- _What you need to do_
Using the entries that follow, collect the lines where the word "texttt" appears.

(Saved entries)
########################################
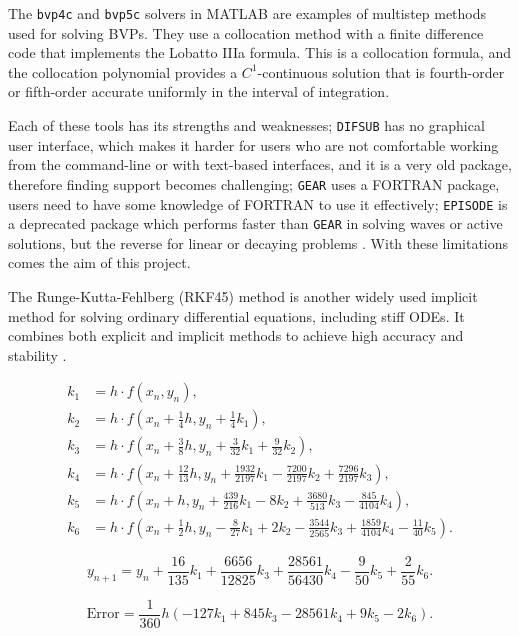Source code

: The \texttt{bvp4c} and \texttt{bvp5c} solvers in MATLAB are examples of multistep methods used for solving BVPs. They use a collocation method with a finite difference code that implements the Lobatto IIIa formula. This is a collocation formula, and the collocation polynomial provides a $C^1$-continuous solution that is fourth-order or fifth-order accurate uniformly in the interval of integration.

Each of these tools has its strengths and weaknesses; \texttt{DIFSUB} has no graphical user interface, which makes it harder for users who are not comfortable working from the command-line or with text-based interfaces, and it is a very old package, therefore finding support becomes challenging; \texttt{GEAR} uses a FORTRAN package, users need to have some knowledge of FORTRAN to use it effectively; \texttt{EPISODE} is a deprecated package which performs faster than \texttt{GEAR} in solving waves or active solutions, but the reverse for linear or decaying problems \cite{BYRNE1977125}. With these limitations comes the aim of this project.

The Runge-Kutta-Fehlberg (RKF45) method is another widely used implicit method for solving ordinary differential equations, including stiff ODEs. It combines both explicit and implicit methods to achieve high accuracy and stability \cite{stone2017accelerating}.

\[
\begin{aligned}
  k_1 & = h \cdot f(x_n, y_n), \\
  k_2 & = h \cdot f\left(x_n + \frac{1}{4}h, y_n + \frac{1}{4}k_1\right), \\
  k_3 & = h \cdot f\left(x_n + \frac{3}{8}h, y_n + \frac{3}{32}k_1 + \frac{9}{32}k_2\right), \\
  k_4 & = h \cdot f\left(x_n + \frac{12}{13}h, y_n + \frac{1932}{2197}k_1 - \frac{7200}{2197}k_2 + \frac{7296}{2197}k_3\right), \\
  k_5 & = h \cdot f\left(x_n + h, y_n + \frac{439}{216}k_1 - 8k_2 + \frac{3680}{513}k_3 - \frac{845}{4104}k_4\right), \\
  k_6 & = h \cdot f\left(x_n + \frac{1}{2}h, y_n - \frac{8}{27}k_1 + 2k_2 - \frac{3544}{2565}k_3 + \frac{1859}{4104}k_4 - \frac{11}{40}k_5\right).
\end{aligned}
\]

\[
y_{n+1} = y_n + \frac{16}{135}k_1 + \frac{6656}{12825}k_3 + \frac{28561}{56430}k_4 - \frac{9}{50}k_5 + \frac{2}{55}k_6.
\]

\[
\text{Error} = \frac{1}{360}h(-127k_1 + 845k_3 - 28561k_4 + 9k_5 - 2k_6).
\]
########################################
- _Solution for this problem_
: The \texttt{bvp4c} and \texttt{bvp5c} solvers in MATLAB are examples of multistep methods used for solving BVPs. They use a collocation method with a finite difference code that implements the Lobatto IIIa formula. This is a collocation formula, and the collocation polynomial provides a $C^1$-continuous solution that is fourth-order or fifth-order accurate uniformly in the interval of integration.
Each of these tools has its strengths and weaknesses; \texttt{DIFSUB} has no graphical user interface, which makes it harder for users who are not comfortable working from the command-line or with text-based interfaces, and it is a very old package, therefore finding support becomes challenging; \texttt{GEAR} uses a FORTRAN package, users need to have some knowledge of FORTRAN to use it effectively; \texttt{EPISODE} is a deprecated package which performs faster than \texttt{GEAR} in solving waves or active solutions, but the reverse for linear or decaying problems \cite{BYRNE1977125}. With these limitations comes the aim of this project.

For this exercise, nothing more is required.